Taken as a whole, the individual contributions to this volume illuminate this transition from unintended consequences to deliberate manipulation. A total of 27 chapters are divided into five sections, ‘Early Steps in Agricultural Domestication’, ‘Domestication of Animals and Impacts on Humans’, ‘Issues in Plant Domestication’, ‘Traditional Management of Biodiversity’ and ‘Uses of Biodiversity and New and Future Domestications’. Each chapter stands alone in its own right, and together they form a compelling case that ancient and contemporary agriculture are more alike than dissimilar, and that agriculture is not at odds with environment. Biodiversity and sustainability may be relatively new academic concepts (and terms that unfortunately are sometimes politically charged in today’s popular climate), but there is nothing new or abstract about the underlying reality.

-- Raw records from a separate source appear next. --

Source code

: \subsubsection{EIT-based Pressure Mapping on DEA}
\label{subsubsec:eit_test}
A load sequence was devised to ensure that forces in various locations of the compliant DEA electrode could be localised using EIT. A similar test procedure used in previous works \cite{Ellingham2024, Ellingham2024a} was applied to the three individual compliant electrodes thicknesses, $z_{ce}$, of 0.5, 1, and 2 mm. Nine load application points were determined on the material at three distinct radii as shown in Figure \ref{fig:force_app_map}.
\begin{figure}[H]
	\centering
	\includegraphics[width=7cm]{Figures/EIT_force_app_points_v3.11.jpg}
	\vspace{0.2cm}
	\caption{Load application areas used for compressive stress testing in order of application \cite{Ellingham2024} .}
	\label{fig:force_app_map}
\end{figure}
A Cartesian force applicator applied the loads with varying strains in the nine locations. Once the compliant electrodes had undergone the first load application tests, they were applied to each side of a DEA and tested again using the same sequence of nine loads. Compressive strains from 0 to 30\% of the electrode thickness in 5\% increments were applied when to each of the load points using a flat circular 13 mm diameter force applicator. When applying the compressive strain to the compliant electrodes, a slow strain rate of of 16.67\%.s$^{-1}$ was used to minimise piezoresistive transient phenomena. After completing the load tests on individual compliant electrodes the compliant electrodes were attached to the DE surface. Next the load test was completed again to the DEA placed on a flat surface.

As with any edited volume, especially one with as many contributions from such a diversity of fields as this one, there is plenty of room for disagreement and debate. A few authors overstate their claims a bit, most notably one of the more prominent personalities whose perspective is decidedly environmental deterministic. Two authors accept uncritically, and one relies on a technique for assessing palaeoenvironmental/agricultural evidence that has questioned protocol. Given that conflict is the basis of narrative, one should embrace challenges and appreciate that what remains to be known is far greater than what we already know. Indeed, Jack Harlan (1992) knew this better than anyone, as he noted, ‘Every model proposed so far for agricultural origins or plant domestication has generated evidence against it’ (p. 46).
If ‘success is a journey, not the destination’ as tennis great Arthur Ashe stated, this volume is a magnificent step in the long journey of scholarship on people–plant interdependencies. It is an ideal text for graduate seminars on the subject, in no small way because it is sure to inspire, and attract, a new generation of scholars to the field. Although it probably won’t be, it also should be read by agricultural and environmental policy-makers whose decisions ultimately determine the existence of our destination. Until then, I look forward to the Harlan III Symposium and its volume.